The rising interest rate environment is also on our radar screen...Some borrowers may have difficulty meeting higher payments on variable-rate loans—especially consumers who already have built up a high level of debt burden. That said, the potential impact on banks should be limited because nonperforming loans are at such a low level right now, and because of offsets from a stronger economy.

Janet Yellen

Sun, March 13, 2005

While many banks are understandably positioning their balance sheets for rising rates—by shortening asset durations, for example—some are not considering alternative scenarios with respect to the shape of the yield curve and the timing of rate changes, and we’ve already seen how the bond market and long rates have fluctuated in reaction to...economic uncertainties.

Janet Yellen

Sun, March 13, 2005

While deposit growth has held up reasonably well, funding may become more challenging as depositors seek higher returns...Rising rates will test banks’ interest rate risk management and funding strategies, especially if loan demand jumps concurrently.

Janet Yellen

Sun, March 13, 2005

We will probably see business demand for credit rise further with the trimming of profit growth among nonfinancial firms...In terms of the ability to borrow, business balance sheets overall look to be in good shape in terms of debt burdens.

Janet Yellen

Sun, March 13, 2005

We don’t know for sure what levels of debt burden [households] feel comfortable with.
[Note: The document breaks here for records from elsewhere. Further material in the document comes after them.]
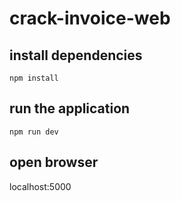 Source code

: # crack-invoice-web

## install dependencies

```npm install```

## run the application

```npm run dev```

## open browser

localhost:5000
Although the Federal Reserve’s figures on financial obligations relative to income for households have come down some in recent quarters, they are still high. Nonetheless, the expectation is that consumer spending will continue to grow at a moderate pace.

Gary Stern

Thu, March 03, 2005

Lending standards are being relaxed a bit.  That does not give me a lot of concern.

Cathy Minehan

Sun, February 27, 2005

On the whole, these continue to be favorable times for the financial services providers, whether commercial banks or credit unions.

Mark Olson

Sun, February 27, 2005

The two perspectives on cycles in the financial services business--the performance of financial services firms in this phase of the business cycle, and what asset quality indicators tell us about the state of the economy--together suggest that growth in economic activity will continue to support favorable conditions for financial institutions for at least the near term.

Timothy Geithner

Wed, January 12, 2005

It is important that the world’s major private financial institutions run themselves with a sufficiently strong financial cushion, a cushion calibrated not just against the risks they confront in this uncertain world, but to the much more central role they play in many markets. Particularly for those institutions whose size and scope make them systemically important, capital, liquidity, and the overall risk management and control architecture need to be exceptionally strong.